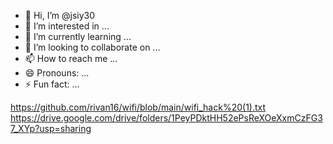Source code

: - 👋 Hi, I’m @jsiy30
- 👀 I’m interested in ...
- 🌱 I’m currently learning ...
- 💞️ I’m looking to collaborate on ...
- 📫 How to reach me ...
- 😄 Pronouns: ...
- ⚡ Fun fact: ...

<!---
jsiy30/jsiy30 is a ✨ special ✨ repository because its `README.md` (this file) appears on your GitHub profile.
You can click the Preview link to take a look at your changes.
--->
https://github.com/rivan16/wifi/blob/main/wifi_hack%20(1).txt
https://drive.google.com/drive/folders/1PeyPDktHH52ePsReXOeXxmCzFG37_XYp?usp=sharing
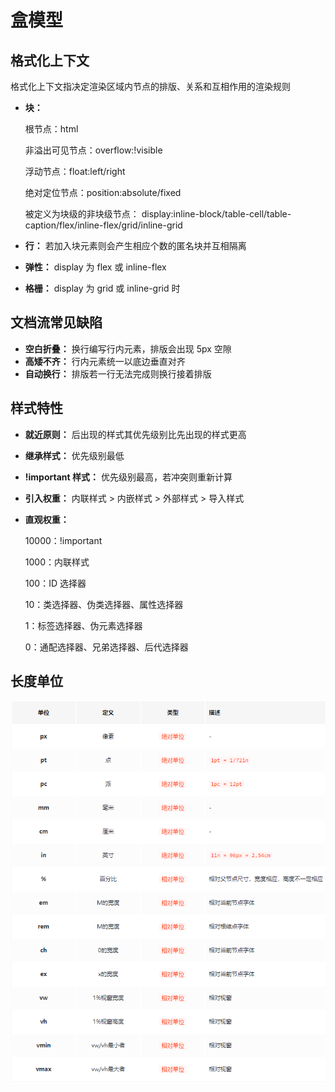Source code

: # 盒模型

## 格式化上下文

格式化上下文指决定渲染区域内节点的排版、关系和互相作用的渲染规则

- **块：**

  根节点：html

  非溢出可见节点：overflow:!visible

  浮动节点：float:left/right

  绝对定位节点：position:absolute/fixed

  被定义为块级的非块级节点：
  display:inline-block/table-cell/table-caption/flex/inline-flex/grid/inline-grid

- **行：**
  若加入块元素则会产生相应个数的匿名块并互相隔离

- **弹性：**
  display 为 flex 或 inline-flex

- **格栅：**
  display 为 grid 或 inline-grid 时

## 文档流常见缺陷

- **空白折叠：**
  换行编写行内元素，排版会出现 5px 空隙
- **高矮不齐：**
  行内元素统一以底边垂直对齐
- **自动换行：**
  排版若一行无法完成则换行接着排版

## 样式特性

- **就近原则：**
  后出现的样式其优先级别比先出现的样式更高
- **继承样式：**
  优先级别最低
- **!important 样式：**
  优先级别最高，若冲突则重新计算
- **引入权重：**
  内联样式 > 内嵌样式 > 外部样式 > 导入样式

- **直观权重：**

  10000：!important

  1000：内联样式

  100：ID 选择器

  10：类选择器、伪类选择器、属性选择器

  1：标签选择器、伪元素选择器

  0：通配选择器、兄弟选择器、后代选择器

## 长度单位

![梳理](/css/length.png)
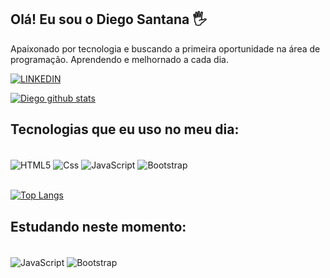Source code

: 
## Olá! Eu sou o Diego Santana 🖐

Apaixonado por tecnologia e buscando a primeira oportunidade na área de programação. Aprendendo e melhornado a cada dia.

[![LINKEDIN](https://img.shields.io/badge/LinkedIn-0077B5?style=for-the-badge&logo=linkedin&logoColor=white)](https://www.linkedin.com/in/die-santana/)

[![Diego github stats](https://github-readme-stats.vercel.app/api?username=diesantana&show_icons=true&title_color=fff&icon_color=37aaff&text_color=f8f8f2&bg_color=171c24&count_private=true)](https://github.com/peguimasid)

## Tecnologias que eu uso no meu dia:

<div style="display: inline_block"><br/>
    <img align="center" src="https://img.shields.io/badge/HTML5-E34F26?style=for-the-badge&logo=html5&logoColor=white" alt="HTML5">
    <img align="center" src="https://img.shields.io/badge/CSS3-1572B6?style=for-the-badge&logo=css3&logoColor=white" alt="Css">
    <img align="center" src="https://img.shields.io/badge/JavaScript-F7DF1E?style=for-the-badge&logo=javascript&logoColor=black" alt="JavaScript">
    <img align="center" src="https://img.shields.io/badge/Bootstrap-563D7C?style=for-the-badge&logo=bootstrap&logoColor=white" alt="Bootstrap">
</div><br/>

[![Top Langs](https://github-readme-stats.vercel.app/api/top-langs/?username=diesantana&layout=compact&title_color=fff&text_color=f8f8f2&hide=java&bg_color=171c24)](https://github.com/peguimasid)

## Estudando neste momento:

<div style="display: inline_block"><br/>
    <img align="center" src="https://img.shields.io/badge/JavaScript-F7DF1E?style=for-the-badge&logo=javascript&logoColor=black" alt="JavaScript">
    <img align="center" src="https://img.shields.io/badge/Bootstrap-563D7C?style=for-the-badge&logo=bootstrap&logoColor=white" alt="Bootstrap">
</div><br/>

WHAT YOU WILL DO: Strip the images and return the remaining data exactly.

EXERCISE RESULT:
Source code

: - 👋 Hi, I’m @jsiy30
- 👀 I’m interested in ...
- 🌱 I’m currently learning ...
- 💞️ I’m looking to collaborate on ...
- 📫 How to reach me ...
- 😄 Pronouns: ...
- ⚡ Fun fact: ...

<!---
jsiy30/jsiy30 is a ✨ special ✨ repository because its `README.md` (this file) appears on your GitHub profile.
You can click the Preview link to take a look at your changes.
--->
https://github.com/rivan16/wifi/blob/main/wifi_hack%20(1).txt
https://drive.google.com/drive/folders/1PeyPDktHH52ePsReXOeXxmCzFG37_XYp?usp=sharing
Source code

: # 盒模型

## 格式化上下文

格式化上下文指决定渲染区域内节点的排版、关系和互相作用的渲染规则

- **块：**

  根节点：html

  非溢出可见节点：overflow:!visible

  浮动节点：float:left/right

  绝对定位节点：position:absolute/fixed

  被定义为块级的非块级节点：
  display:inline-block/table-cell/table-caption/flex/inline-flex/grid/inline-grid

- **行：**
  若加入块元素则会产生相应个数的匿名块并互相隔离

- **弹性：**
  display 为 flex 或 inline-flex

- **格栅：**
  display 为 grid 或 inline-grid 时

## 文档流常见缺陷

- **空白折叠：**
  换行编写行内元素，排版会出现 5px 空隙
- **高矮不齐：**
  行内元素统一以底边垂直对齐
- **自动换行：**
  排版若一行无法完成则换行接着排版

## 样式特性

- **就近原则：**
  后出现的样式其优先级别比先出现的样式更高
- **继承样式：**
  优先级别最低
- **!important 样式：**
  优先级别最高，若冲突则重新计算
- **引入权重：**
  内联样式 > 内嵌样式 > 外部样式 > 导入样式

- **直观权重：**

  10000：!important

  1000：内联样式

  100：ID 选择器

  10：类选择器、伪类选择器、属性选择器

  1：标签选择器、伪元素选择器

  0：通配选择器、兄弟选择器、后代选择器

## 长度单位

![梳理](/css/length.png)
Source code

: 
## Olá! Eu sou o Diego Santana 🖐

Apaixonado por tecnologia e buscando a primeira oportunidade na área de programação. Aprendendo e melhornado a cada dia.

[![LINKEDIN](https://img.shields.io/badge/LinkedIn-0077B5?style=for-the-badge&logo=linkedin&logoColor=white)](https://www.linkedin.com/in/die-santana/)

[![Diego github stats](https://github-readme-stats.vercel.app/api?username=diesantana&show_icons=true&title_color=fff&icon_color=37aaff&text_color=f8f8f2&bg_color=171c24&count_private=true)](https://github.com/peguimasid)

## Tecnologias que eu uso no meu dia:

<div style="display: inline_block"><br/>
    <img align="center" src="https://img.shields.io/badge/HTML5-E34F26?style=for-the-badge&logo=html5&logoColor=white" alt="HTML5">
    <img align="center" src="https://img.shields.io/badge/CSS3-1572B6?style=for-the-badge&logo=css3&logoColor=white" alt="Css">
    <img align="center" src="https://img.shields.io/badge/JavaScript-F7DF1E?style=for-the-badge&logo=javascript&logoColor=black" alt="JavaScript">
    <img align="center" src="https://img.shields.io/badge/Bootstrap-563D7C?style=for-the-badge&logo=bootstrap&logoColor=white" alt="Bootstrap">
</div><br/>

[![Top Langs](https://github-readme-stats.vercel.app/api/top-langs/?username=diesantana&layout=compact&title_color=fff&text_color=f8f8f2&hide=java&bg_color=171c24)](https://github.com/peguimasid)

## Estudando neste momento:

<div style="display: inline_block"><br/>
    <img align="center" src="https://img.shields.io/badge/JavaScript-F7DF1E?style=for-the-badge&logo=javascript&logoColor=black" alt="JavaScript">
    <img align="center" src="https://img.shields.io/badge/Bootstrap-563D7C?style=for-the-badge&logo=bootstrap&logoColor=white" alt="Bootstrap">
</div><br/>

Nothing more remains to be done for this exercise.